Hungarian Post–World War II Hyperinflation
From July 1945 until August 1946 hyperinflation raged in
Hungary on a scale more spectacular than Germany’s hyperinflation experience
following World War I. When the German hyperinflation was stabilized in 1923 the
government issued a new mark equivalent to 1 trillion of the depreciated marks.
On 1 August 1946 Hungary replaced its depreciated pengo with the
florint at a rate of 1 florint to 400 octillion pengos. Although
Germany’s hyperinflation crisis lasted a bit short of two years, Hungary’s
post–World War II hyperinflation crisis ran its course in slightly less than a
year.
Hyperinflation was not new to Hungary, which had shared in the hyperinflation
frenzy that had afflicted Germany, Poland, and Austria at the end of World War
I. Like its post–World War I experience, Hungary’s post–World War II
hyperinflation episode fit a familiar pattern in the history of hyperinflation.
Episodes of hyperinflation usually occur during or immediately after a war, when
the government is financing huge budget deficits, and supplies of goods have
been disrupted. During Hungary’s second hyperinflation experience, government
revenue covered only 15 percent of government expenditures. The following
schedule shows the increase of bank notes by the National Bank of Hungary that
fueled the hyperinflation:
31 December 1945 | 765,400 |
1 January 1946 | 1,646,000 |
28 February 1946 | 5,238,000 |
31 March 1946 | 34,002,000 |
30 April 1946 | 434,304,000 |
31 May 1946 | 65,589,000,000 |
30 June 1946 | 6,277,000,000,000,000 |
31 July 1946 | 17,300,000,000,000,000,000 |
Hungary’s first effort to tame the inflation came in December 1945 when the
government announced that notes of 1,000 or more pengos were banned unless
special stamps were affixed to them. The stamps had to be purchased from the
government at a cost of three times the face value of the notes. The owner of
four 1,000-pengo notes had to give up three notes to buy a stamp to make the one
note valid. The stamp requirement effectively reduced the number of notes in
circulation by three-fourths. Inflation halted, and prices even fell for a few
days, but by the end of December prices were rising so fast that employees
hardly received their pay before they rushed to spend it.
On 1 January 1946 the government took an innovative approach to the inflation
problem and created a new money of account, called the tax pengo, ostensibly to
protect the government’s tax revenue from an inflation loss between the time
taxes were levied and the time of collection. The tax pengo equaled the regular
pengo multiplied by a daily price index that measured the ratio of current
prices to prices on 1 January 1946. Soon business transactions were paid in tax
pengos, and on 10 January commercial banks began offering tax pengo deposits.
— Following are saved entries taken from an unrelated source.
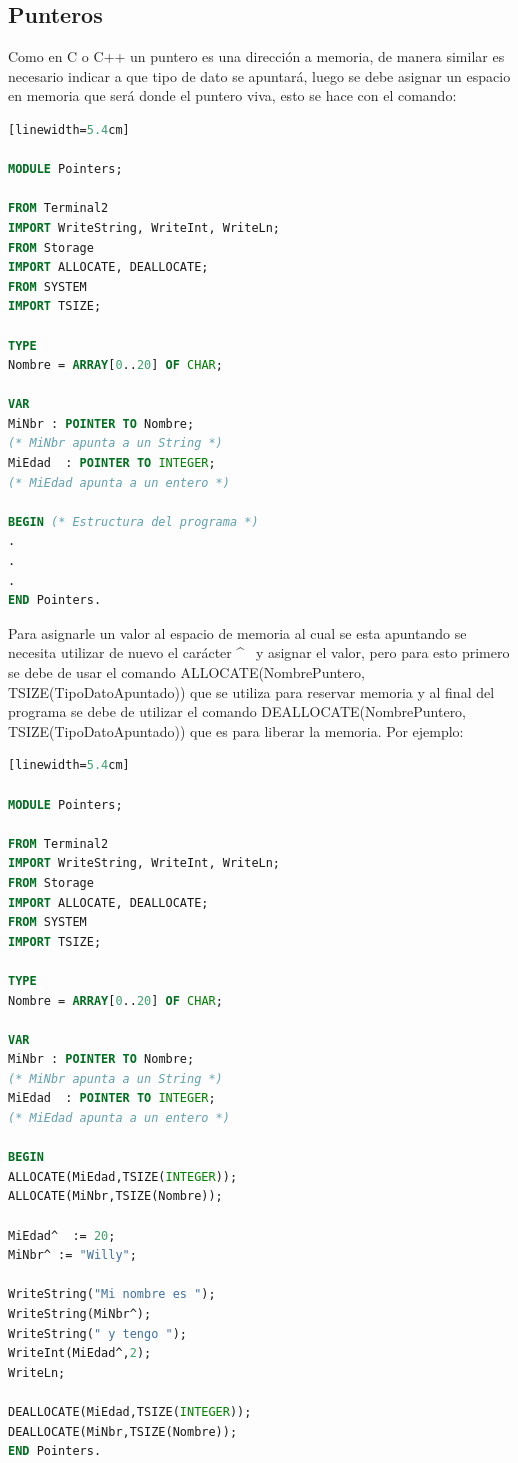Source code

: \documentclass[10pt,journal,compsoc]{IEEEtran}
\begin{document}
\subsection{Punteros}
Como en C o C++ un puntero es una direcci\'on a memoria, de manera similar es necesario indicar a que tipo de dato se apuntar\'a, luego se debe asignar un espacio en memoria que ser\'a donde el puntero viva, esto se hace con el comando:
\begin{lstlisting}[language=Modula-2, caption = {C\'odigo de una lista con punteros}][linewidth=5.4cm]

MODULE Pointers;

FROM Terminal2   
IMPORT WriteString, WriteInt, WriteLn;
FROM Storage 
IMPORT ALLOCATE, DEALLOCATE;
FROM SYSTEM  
IMPORT TSIZE;

TYPE 
Nombre = ARRAY[0..20] OF CHAR;

VAR  
MiNbr : POINTER TO Nombre;    
(* MiNbr apunta a un String *)
MiEdad  : POINTER TO INTEGER; 
(* MiEdad apunta a un entero *)

BEGIN (* Estructura del programa *)
.
.
.
END Pointers.
\end{lstlisting}

Para asignarle un valor al espacio de memoria al cual se esta apuntando se necesita utilizar de nuevo el car\'acter \large \textasciicircum~ \normalsize y asignar el valor, pero para esto primero se debe de usar el comando ALLOCATE(NombrePuntero, TSIZE(TipoDatoApuntado)) que se utiliza para reservar memoria y al final del programa se debe de utilizar el comando DEALLOCATE(NombrePuntero, TSIZE(TipoDatoApuntado)) que es para liberar la memoria. Por ejemplo:
\begin{lstlisting}[language=Modula-2, caption = {C\'odigo de asignacion a un puntero.}][linewidth=5.4cm]

MODULE Pointers;

FROM Terminal2   
IMPORT WriteString, WriteInt, WriteLn;
FROM Storage 
IMPORT ALLOCATE, DEALLOCATE;
FROM SYSTEM  
IMPORT TSIZE;

TYPE 
Nombre = ARRAY[0..20] OF CHAR;

VAR  
MiNbr : POINTER TO Nombre;    
(* MiNbr apunta a un String *)
MiEdad  : POINTER TO INTEGER; 
(* MiEdad apunta a un entero *)

BEGIN
ALLOCATE(MiEdad,TSIZE(INTEGER));
ALLOCATE(MiNbr,TSIZE(Nombre));

MiEdad^  := 20;
MiNbr^ := "Willy";

WriteString("Mi nombre es ");
WriteString(MiNbr^);
WriteString(" y tengo ");
WriteInt(MiEdad^,2);
WriteLn;

DEALLOCATE(MiEdad,TSIZE(INTEGER));
DEALLOCATE(MiNbr,TSIZE(Nombre));
END Pointers.
\end{lstlisting}
\end{document}
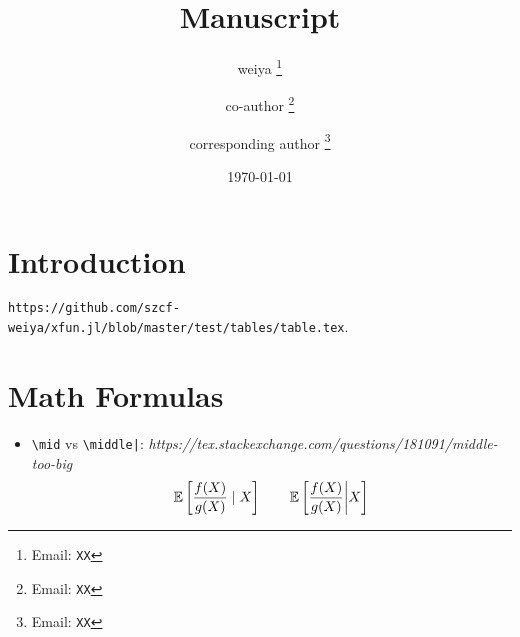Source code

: \documentclass[12pt]{article}
\title{Manuscript}
\author[1]{weiya%
  \thanks{Email: \texttt{XX}}
}
\affil[1]{Department of Statistics, XX}
\author[1]{co-author%
  \thanks{Email: \texttt{XX}}
}
\author[2]{corresponding author%
\thanks{Email: \texttt{XX}}
}
\affil[2]{Department of Statistics, XX}
\date{\today}
\begin{document}
\maketitle
\pagestyle{fancy}
\lhead{}
\rhead{}

\maketitle

\section{Introduction}

\begin{table}[H]
    \centering
    \resizebox{1.0\textwidth}{!}{%
        
    }
    \caption{\texttt{https://github.com/szcf-weiya/xfun.jl/blob/master/test/tables/table.tex}.}
    \label{tab:test}
\end{table}

\section{Math Formulas}

\begin{itemize}
    \item \verb#\mid# vs \verb#\middle|#: \textit{https://tex.stackexchange.com/questions/181091/middle-too-big}
    $$
    {\mathbb E}\left[\frac{f(X)}{g(X)}\mid X\right] \qquad {\mathbb E}\left[\frac{f(X)}{g(X)}\middle| X\right]
    $$
\end{itemize}



\printbibliography
\end{document}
With tax pengo deposits a customer deposited regular pengos in a bank. When the
deposit was withdrawn the customer received the amount of regular pengos
multiplied by the ratio of prices on the withdrawal date to prices on the date
of deposit. Multiplication by a price index ratio adjusted the pengo for loss in
purchasing power. On 1 June 1946 the government issued tax pengo notes that
circulated as paper money with values depending upon daily price ratio
calculations. At this point the tax pengo had become a new indexed
currency—indexed to the rate of inflation. The regular pengo rapidly depreciated
in value relative to the tax pengo, but prices quoted in tax pengo remained
stable until mid-April 1946.
In April prices began to escalate in tax pengo, and beginning on 20 June the
depreciation accelerated rapidly. On 1 August 1946 the government issued the new
florint, the convertibility into dollars of which was assured with reserves of
gold, foreign currencies, and foreign securities. At that point Hungary’s
hyperinflation crisis ended. Hungary’s official documents do not make it clear
where these reserves originated.
The Soviet Union contributed to Hungary’s hyperinflation crisis, probably in
an effort to destroy Hungary’s economy. In 1945 the Soviet army issued in
Hungary the highest denomination bank note ever printed, a 100 quadrillion pengo
note.
Hungary’s second hyperinflation experience suggests that the only remedy for
inflation is monetary discipline, restraint of monetary growth. Hungary’s
indexed currency failed because bank note circulation continued to race ahead.